Posted on December 19, 2021
Quarterly payments of income taxes by corporations on profits in the fourth quarter have remained strong in December. Such payments in December, as in September for the third quarter, are about 40 percent above pre-pandemic amounts for the same month (see chart below). The December amounts this year are based on our estimates for the full month based on daily amounts reported so far in the Daily Treasury Statements; most all such quarterly payments in December are paid by the due date of December 15. The continued jump in corporate income tax payments indicates continued strength in corporate profits in the overall economy. For the majority of corporations, those whose tax year matches the calendar year, the December quarterly payment is the last one for 2021, following earlier payments in April, June, and September.
It may seem surprising that corporate profits are so much higher than before the pandemic, given the disruptions caused by the pandemic that you might think would weaken corporate profits.

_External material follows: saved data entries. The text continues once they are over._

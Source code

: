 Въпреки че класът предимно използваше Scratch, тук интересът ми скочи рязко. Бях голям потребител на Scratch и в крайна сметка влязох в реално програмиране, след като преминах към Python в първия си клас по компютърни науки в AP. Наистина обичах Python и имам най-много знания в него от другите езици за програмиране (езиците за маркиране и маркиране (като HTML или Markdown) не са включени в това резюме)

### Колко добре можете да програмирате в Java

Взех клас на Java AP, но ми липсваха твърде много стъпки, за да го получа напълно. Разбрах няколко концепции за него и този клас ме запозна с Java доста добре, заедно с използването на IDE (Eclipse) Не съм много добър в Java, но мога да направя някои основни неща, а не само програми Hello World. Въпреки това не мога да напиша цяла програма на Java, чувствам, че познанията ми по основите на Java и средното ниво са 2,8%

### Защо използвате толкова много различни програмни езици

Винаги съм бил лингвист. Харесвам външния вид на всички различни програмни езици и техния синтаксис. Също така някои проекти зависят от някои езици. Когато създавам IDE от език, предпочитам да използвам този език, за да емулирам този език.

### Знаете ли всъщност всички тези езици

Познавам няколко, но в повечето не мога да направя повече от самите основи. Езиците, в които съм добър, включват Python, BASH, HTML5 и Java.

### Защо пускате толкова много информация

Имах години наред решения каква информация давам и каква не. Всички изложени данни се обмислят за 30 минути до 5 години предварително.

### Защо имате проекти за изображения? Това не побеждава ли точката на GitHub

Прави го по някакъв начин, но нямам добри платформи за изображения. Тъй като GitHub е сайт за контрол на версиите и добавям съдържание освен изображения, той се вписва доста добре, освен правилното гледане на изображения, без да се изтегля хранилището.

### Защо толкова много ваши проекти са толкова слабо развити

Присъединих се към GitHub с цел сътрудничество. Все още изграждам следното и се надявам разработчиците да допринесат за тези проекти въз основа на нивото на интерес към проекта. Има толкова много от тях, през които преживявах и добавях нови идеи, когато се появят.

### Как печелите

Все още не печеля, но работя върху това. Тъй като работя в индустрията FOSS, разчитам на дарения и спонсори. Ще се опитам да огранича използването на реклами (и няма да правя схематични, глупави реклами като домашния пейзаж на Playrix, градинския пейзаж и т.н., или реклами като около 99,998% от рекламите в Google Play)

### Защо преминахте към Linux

We’ve previously discussed the likely sources of strength in corporate profits, which include the following:
- Much higher commodity prices directly generate profits for primary producers as the higher consumer payments for the goods go directly to the producers’ bottom lines and have more limited effects on reducing profits of other businesses. Those commodities include agricultural raw materials (such as lumber), food, energy products, and metals.
- Subsidies provided to businesses by the federal government have boosted corporate bottom lines, if not to the firms that received the subsidies (a large portion of which was nontaxable to the recipient firms), then to the suppliers and other business customers to which the subsidies indirectly flowed. The slowing of such subsidies this year may be contributing to the slowing in corporate tax payments relative to amounts from earlier this year. Tax payments in the April-July period of 2021 were about 60 percent above the comparable period in 2019, more than the 40 percent gain in September and December.

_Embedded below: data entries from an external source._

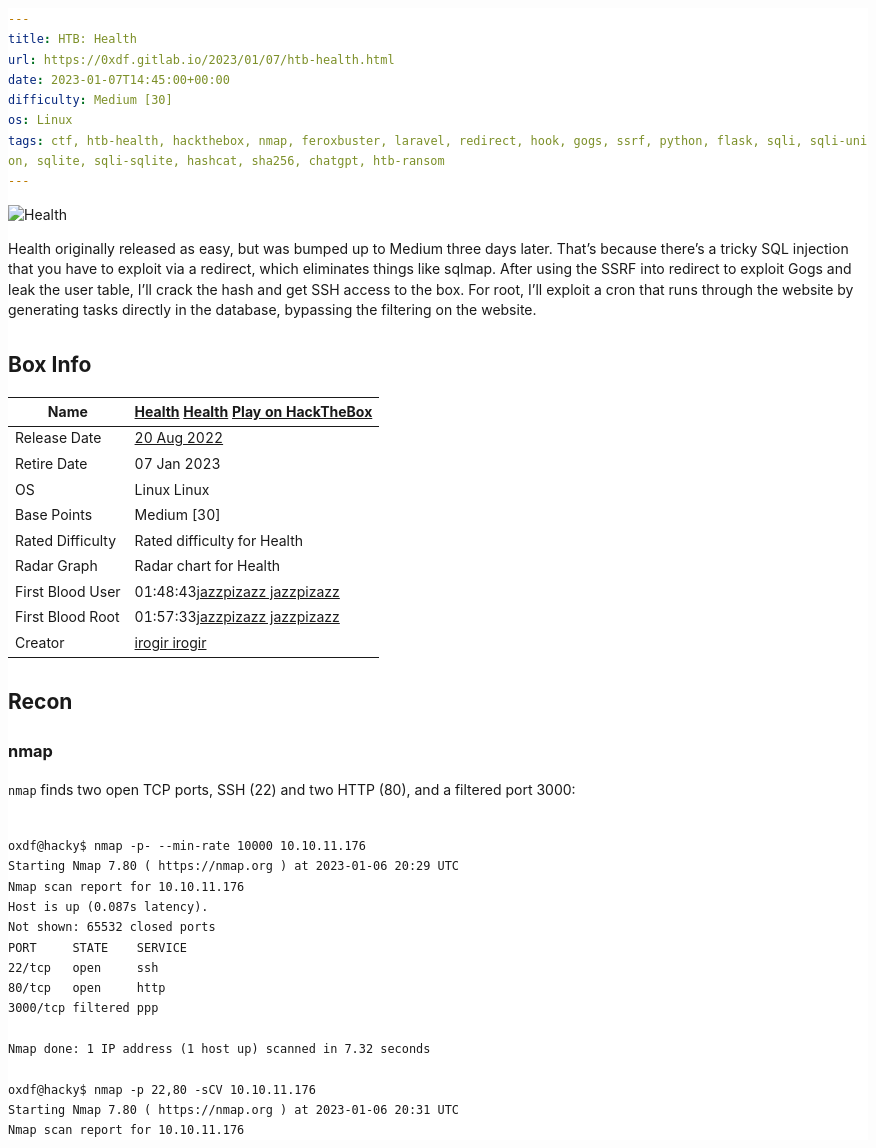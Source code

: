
 ```yaml
---
title: HTB: Health
url: https://0xdf.gitlab.io/2023/01/07/htb-health.html
date: 2023-01-07T14:45:00+00:00
difficulty: Medium [30]
os: Linux
tags: ctf, htb-health, hackthebox, nmap, feroxbuster, laravel, redirect, hook, gogs, ssrf, python, flask, sqli, sqli-union, sqlite, sqli-sqlite, hashcat, sha256, chatgpt, htb-ransom
---
```


![Health](https://0xdfimages.gitlab.io/img/health-cover.png)

Health originally released as easy, but was bumped up to Medium three days later. That’s because there’s a tricky SQL injection that you have to exploit via a redirect, which eliminates things like sqlmap. After using the SSRF into redirect to exploit Gogs and leak the user table, I’ll crack the hash and get SSH access to the box. For root, I’ll exploit a cron that runs through the website by generating tasks directly in the database, bypassing the filtering on the website.

## Box Info

| Name | [Health](https://hackthebox.com/machines/health)  [Health](https://hackthebox.com/machines/health) [Play on HackTheBox](https://hackthebox.com/machines/health) |
| --- | --- |
| Release Date | [20 Aug 2022](https://twitter.com/hackthebox_eu/status/1560280370981240833) |
| Retire Date | 07 Jan 2023 |
| OS | Linux Linux |
| Base Points | Medium [30] |
| Rated Difficulty | Rated difficulty for Health |
| Radar Graph | Radar chart for Health |
| First Blood User | 01:48:43[jazzpizazz jazzpizazz](https://app.hackthebox.com/users/87804) |
| First Blood Root | 01:57:33[jazzpizazz jazzpizazz](https://app.hackthebox.com/users/87804) |
| Creator | [irogir irogir](https://app.hackthebox.com/users/476556) |

## Recon

### nmap

`nmap` finds two open TCP ports, SSH (22) and two HTTP (80), and a filtered port 3000:

```

oxdf@hacky$ nmap -p- --min-rate 10000 10.10.11.176
Starting Nmap 7.80 ( https://nmap.org ) at 2023-01-06 20:29 UTC
Nmap scan report for 10.10.11.176
Host is up (0.087s latency).
Not shown: 65532 closed ports
PORT     STATE    SERVICE
22/tcp   open     ssh
80/tcp   open     http
3000/tcp filtered ppp

Nmap done: 1 IP address (1 host up) scanned in 7.32 seconds

oxdf@hacky$ nmap -p 22,80 -sCV 10.10.11.176
Starting Nmap 7.80 ( https://nmap.org ) at 2023-01-06 20:31 UTC
Nmap scan report for 10.10.11.176
```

- Booming asset prices, such as in stocks and real estate, have probably boosted capital gains realizations of corporations, which are taxable. In addition, mergers and acquisitions boomed in 2021, and they can generate capital gains for the businesses and their shareholders.
- And one factor increasing economywide taxable profits, though not true economywide profits, are shifts in profits between profitable and unprofitable firms. Such shifts increase tax payments for a given amount of overall (net) profits. Some firms have clearly benefited from the pandemic while others have been harmed, and only the profitable ones pay taxes.
All those factors boosting corporate profits and income tax payments have occurred while many workers have been able to successfully demand higher wages from businesses, which should put headwinds on corporate profit increases.